▶ Prompt
Go through the records and show each line where the word "haluamme" occurs.

▶ Saved data entries

Segment Open

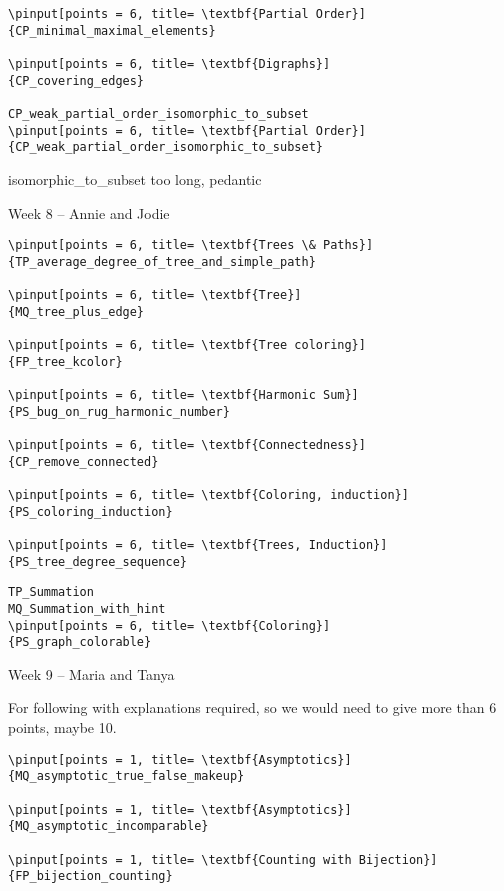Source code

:\documentclass[quiz]{mcs}
\begin{document}
\begin{staffnotes}
\begin{verbatim}
\pinput[points = 6, title= \textbf{Partial Order}]
{CP_minimal_maximal_elements}

\pinput[points = 6, title= \textbf{Digraphs}]
{CP_covering_edges}

CP_weak_partial_order_isomorphic_to_subset
\pinput[points = 6, title= \textbf{Partial Order}]
{CP_weak_partial_order_isomorphic_to_subset}
\end{verbatim}
isomorphic\_to\_subset too long, pedantic

\begin{center}
{\large Week 8 -- Annie and Jodie}
\end{center}
\begin{verbatim}
\pinput[points = 6, title= \textbf{Trees \& Paths}]
{TP_average_degree_of_tree_and_simple_path}

\pinput[points = 6, title= \textbf{Tree}]
{MQ_tree_plus_edge}

\pinput[points = 6, title= \textbf{Tree coloring}]
{FP_tree_kcolor}

\pinput[points = 6, title= \textbf{Harmonic Sum}]
{PS_bug_on_rug_harmonic_number}

\pinput[points = 6, title= \textbf{Connectedness}]
{CP_remove_connected}

\pinput[points = 6, title= \textbf{Coloring, induction}]
{PS_coloring_induction}

\pinput[points = 6, title= \textbf{Trees, Induction}]
{PS_tree_degree_sequence}
\end{verbatim}

\begin{verbatim}
TP_Summation
MQ_Summation_with_hint
\pinput[points = 6, title= \textbf{Coloring}]
{PS_graph_colorable}
\end{verbatim}

\begin{center}
{\large Week 9 -- Maria and Tanya}
\end{center}

For following with explanations required, so we would need to give
more than 6 points, maybe 10.
\begin{verbatim}
\pinput[points = 1, title= \textbf{Asymptotics}]
{MQ_asymptotic_true_false_makeup} 

\pinput[points = 1, title= \textbf{Asymptotics}]
{MQ_asymptotic_incomparable}

\pinput[points = 1, title= \textbf{Counting with Bijection}]
{FP_bijection_counting}


\end{verbatim}
\end{staffnotes}
\end{document}
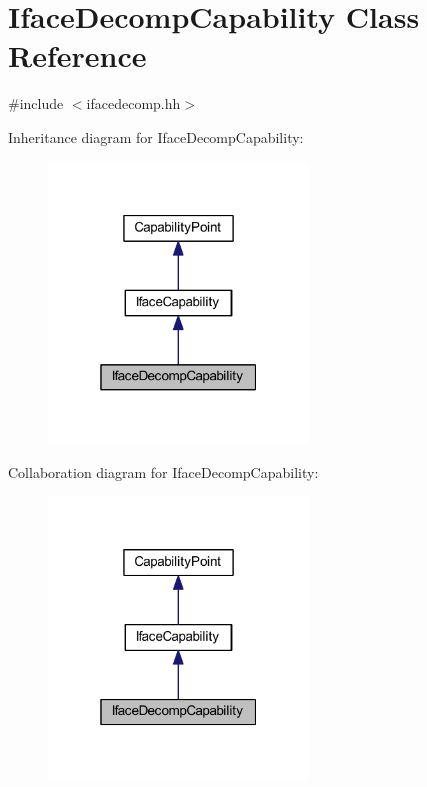 \hypertarget{class_iface_decomp_capability}{}\section{Iface\+Decomp\+Capability Class Reference}
\label{class_iface_decomp_capability}


{\ttfamily \#include $<$ifacedecomp.\+hh$>$}



Inheritance diagram for Iface\+Decomp\+Capability\+:
\nopagebreak
\begin{figure}[H]
\begin{center}
\leavevmode
\includegraphics[width=196pt]{class_iface_decomp_capability__inherit__graph}
\end{center}
\end{figure}


Collaboration diagram for Iface\+Decomp\+Capability\+:
\nopagebreak
\begin{figure}[H]
\begin{center}
\leavevmode
\includegraphics[width=196pt]{class_iface_decomp_capability__coll__graph}
\end{center}
\end{figure}
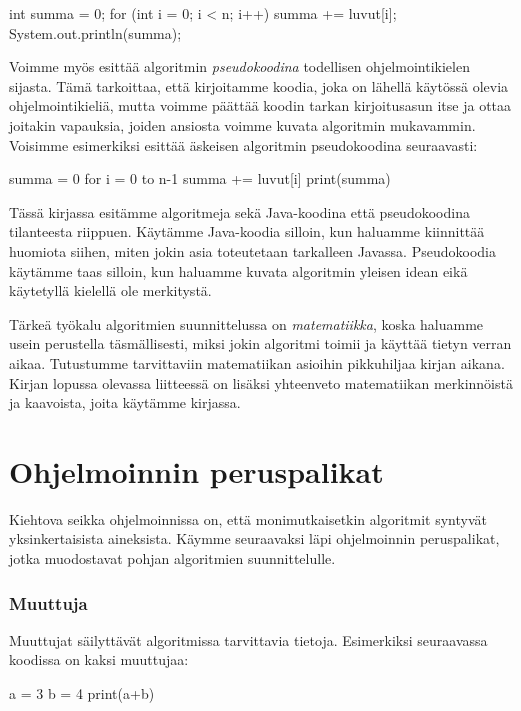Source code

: \begin{code}
int summa = 0;
for (int i = 0; i < n; i++) {
    summa += luvut[i];
}
System.out.println(summa);
\end{code}


Voimme myös esittää algoritmin \emph{pseudokoodina}
todellisen ohjelmointikielen sijasta.
Tämä tarkoittaa, että kirjoitamme koodia,
joka on lähellä käytössä olevia ohjelmointikieliä, mutta voimme
päättää koodin tarkan kirjoitusasun itse ja ottaa joitakin vapauksia,
joiden ansiosta voimme kuvata algoritmin mukavammin.
Voisimme esimerkiksi esittää äskeisen algoritmin pseudokoodina seuraavasti:

\begin{code}
summa = 0
for i = 0 to n-1
    summa += luvut[i]
print(summa)
\end{code}

Tässä kirjassa esitämme algoritmeja sekä Java-koodina että pseudokoodina
tilanteesta riippuen.
Käytämme Java-koodia silloin, kun haluamme kiinnittää huomiota siihen,
miten jokin asia toteutetaan tarkalleen Javassa.
Pseudokoodia käytämme taas silloin, kun haluamme kuvata algoritmin yleisen
idean eikä käytetyllä kielellä ole merkitystä.

Tärkeä työkalu algoritmien suunnittelussa on \emph{matematiikka},
koska haluamme usein perustella täsmällisesti,
miksi jokin algoritmi toimii ja käyttää tietyn verran aikaa.
Tutustumme tarvittaviin matematiikan asioihin pikkuhiljaa kirjan aikana.
Kirjan lopussa olevassa liitteessä on lisäksi yhteenveto matematiikan
merkinnöistä ja kaavoista, joita käytämme kirjassa.

\section{Ohjelmoinnin peruspalikat}

Kiehtova seikka ohjelmoinnissa on, että monimutkaisetkin algoritmit
syntyvät yksinkertaisista aineksista.
Käymme seuraavaksi läpi ohjelmoinnin peruspalikat,
jotka muodostavat pohjan algoritmien suunnittelulle.

\subsubsection{Muuttuja}

Muuttujat säilyttävät algoritmissa tarvittavia tietoja.
Esimerkiksi seuraavassa koodissa on kaksi muuttujaa:

\begin{code}
a = 3
b = 4
print(a+b)
\end{code}

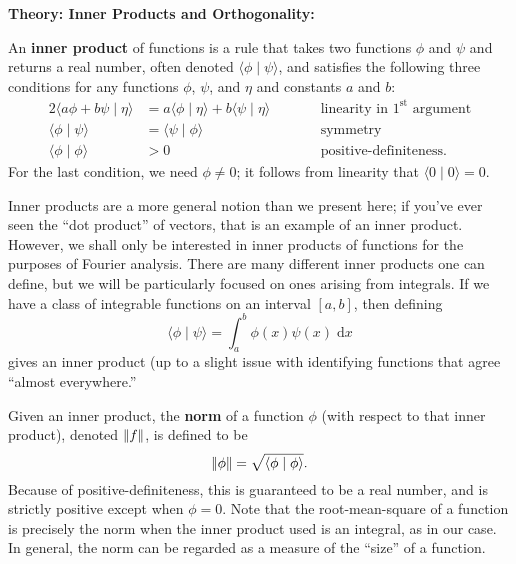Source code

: \documentclass{article}
\newcommand{\diff}{\;\mathrm{d}}
\newcommand{\norm}[1]{\left|\kern-1pt\left|#1\right|\kern-1pt\right|}
\begin{document}
\clearpage










\textbf{Theory: Inner Products and Orthogonality:}

\bigskip



An \textbf{inner product} of functions is a rule that takes two functions $\phi$ and $\psi$ and returns a real number, often denoted $\langle \phi\mid \psi\rangle$, and satisfies the following three conditions for any functions $\phi$, $\psi$, and $\eta$ and constants $a$ and $b$:
\begin{alignat*}{2}
	\langle a\phi+b\psi\mid \eta\rangle &= a\langle \phi\mid \eta \rangle + b\langle \psi\mid \eta\rangle\qquad&& \mbox{linearity in $1^\mathrm{st}$ argument}\\
	\langle \phi\mid \psi\rangle &= \langle \psi\mid \phi\rangle\qquad&& \mbox{symmetry}\\
	\langle \phi\mid\phi\rangle &> 0\qquad&& \mbox{positive-definiteness.}
\end{alignat*}
For the last condition, we need $\phi\neq 0$; it follows from linearity that $\langle 0\mid 0\rangle = 0$.

Inner products are a more general notion than we present here; if you've ever seen the ``dot product'' of vectors, that is an example of an inner product. However, we shall only be interested in inner products of functions for the purposes of Fourier analysis. There are many different inner products one can define, but we will be particularly focused on ones arising from integrals. If we have a class of integrable functions on an interval $[a,b]$, then defining
\[\langle\phi\mid \psi\rangle = \int_a^b \phi(x)\psi(x)\diff x\]
gives an inner product (up to a slight issue with identifying functions that agree ``almost everywhere.''\medskip

Given an inner product, the \textbf{norm} of a function $\phi$ (with respect to that inner product), denoted $\norm{f}$, is defined to be
\[\norm{\phi}=\sqrt{\langle \phi\mid \phi\rangle}.\]
Because of positive-definiteness, this is guaranteed to be a real number, and is strictly positive except when $\phi=0$. Note that the root-mean-square of a function is precisely the norm when the inner product used is an integral, as in our case. In general, the norm can be regarded as a measure of the ``size'' of a function.\medskip
\end{document}
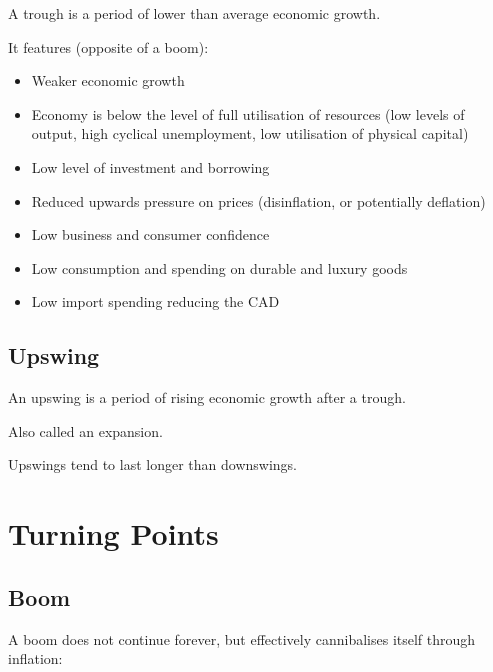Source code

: \documentclass[a4paper,11pt]{article}
\begin{document}
A trough is a period of lower than average economic growth.

It features (opposite of a boom):

\begin{itemize}
\item Weaker economic growth
\item Economy is below the level of full utilisation of resources (low levels
	of output, high cyclical unemployment, low utilisation of physical capital)
\item Low level of investment and borrowing
\item Reduced upwards pressure on prices (disinflation, or potentially
	deflation)
\item Low business and consumer confidence
\item Low consumption and spending on durable and luxury goods
\item Low import spending reducing the CAD
\end{itemize}


\subsection{Upswing}

An upswing is a period of rising economic growth after a trough.

Also called an expansion.

Upswings tend to last longer than downswings.




\section{Turning Points}

\subsection{Boom}

A boom does not continue forever, but effectively cannibalises itself through
inflation:
\end{document}
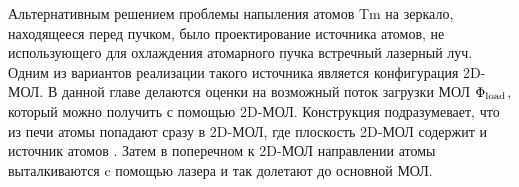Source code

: 

Альтернативным решением проблемы напыления атомов Tm на зеркало, находящееся перед пучком,  было проектирование источника атомов, не использующего для охлаждения атомарного пучка встречный лазерный луч. Одним из вариантов реализации такого источника является конфигурация 2D-МОЛ. В данной главе делаются оценки на возможный поток загрузки МОЛ $\Phi_{\textnormal{load}}$, который можно получить с помощью 2D-МОЛ. Конструкция подразумевает, что из печи атомы попадают сразу в 2D-МОЛ, где плоскость 2D-МОЛ содержит и источник атомов . Затем в поперечном к 2D-МОЛ направлении атомы выталкиваются c помощью лазера и так долетают до основной МОЛ.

Segment Closed

▶ Output for this exercise
Käytämme Java-koodia silloin, kun haluamme kiinnittää huomiota siihen,
Pseudokoodia käytämme taas silloin, kun haluamme kuvata algoritmin yleisen
koska haluamme usein perustella täsmällisesti,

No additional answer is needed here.